It's Final: No WiFi In "Grantsdale" Chipset@ 2004/09/26
Intel decided to phase out the once heavily-touted feature because of the prevalence of low-cost access points available from third parties, spokesman Dan Snyder said. Snyder called the move a business decision, and not one of the slip and missteps that has plagued Intel this year.
"Basically we talked to a lot of OEM customers, and they told us that they didn't need this feature at this point," Snyder said. "So many wireless APs are out there, and they're essentially free" when purchased in conjunction with DSL or cable service from an ISP, he said.
"They just didn't see the value in it," Snyder said.
Although the wireless "Grantsdale" chipset was promoted as just another means of advancing the wireless infrastructure, OEMs initially declined to use the technology, citing security concerns. Intel had already agreed to turn the wireless AP portion of the chipset off by default, preventing an intruder from accessing the network through an unsecured WiFi back door.
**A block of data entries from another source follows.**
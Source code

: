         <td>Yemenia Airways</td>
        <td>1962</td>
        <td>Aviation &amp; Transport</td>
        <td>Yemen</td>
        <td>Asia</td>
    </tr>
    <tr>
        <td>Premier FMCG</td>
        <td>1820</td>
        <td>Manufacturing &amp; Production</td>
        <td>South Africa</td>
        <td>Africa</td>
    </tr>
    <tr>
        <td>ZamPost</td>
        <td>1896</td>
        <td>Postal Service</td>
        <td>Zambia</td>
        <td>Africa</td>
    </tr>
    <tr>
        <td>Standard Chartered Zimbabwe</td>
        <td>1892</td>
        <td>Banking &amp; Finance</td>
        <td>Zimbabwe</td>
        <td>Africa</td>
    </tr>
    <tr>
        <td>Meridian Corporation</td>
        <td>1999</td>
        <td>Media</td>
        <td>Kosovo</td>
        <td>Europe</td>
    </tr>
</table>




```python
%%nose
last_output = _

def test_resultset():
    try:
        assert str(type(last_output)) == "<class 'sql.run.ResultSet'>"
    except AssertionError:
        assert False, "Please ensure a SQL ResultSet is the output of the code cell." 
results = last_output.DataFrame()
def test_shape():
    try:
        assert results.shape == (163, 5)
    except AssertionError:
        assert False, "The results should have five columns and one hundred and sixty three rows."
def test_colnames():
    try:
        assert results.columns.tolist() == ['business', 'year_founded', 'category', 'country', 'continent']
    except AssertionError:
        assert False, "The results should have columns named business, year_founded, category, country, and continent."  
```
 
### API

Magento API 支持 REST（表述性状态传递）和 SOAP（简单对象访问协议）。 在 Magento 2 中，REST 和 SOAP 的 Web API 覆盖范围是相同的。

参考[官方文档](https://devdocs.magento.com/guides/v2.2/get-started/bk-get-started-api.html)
Intel will halt manufacture of the Intel 915/925X wireless-enabled chipsets, which include a "W" suffix to indicate the presence of the special connector to the wireless module, which analysts have called virtually identical to the daughtercard used in the early Centrino mobile chipsets. Intel will also halt development on the software drivers and utilities designed for the AP, as well as the desktop WiFi daughtercard itself, Snyder said. OEMs still have the option to source a discrete WiFi radio and software from a third party, however, he said.
Intel's Centrino plans and production remain unaffected, Snyder said.
The company may still develop a custom chipset to re-enable the WiFi functionality if a large customer requests it, Snyder said. For now, however, the company has "no plans" to bring wireless back to the desktop, he said.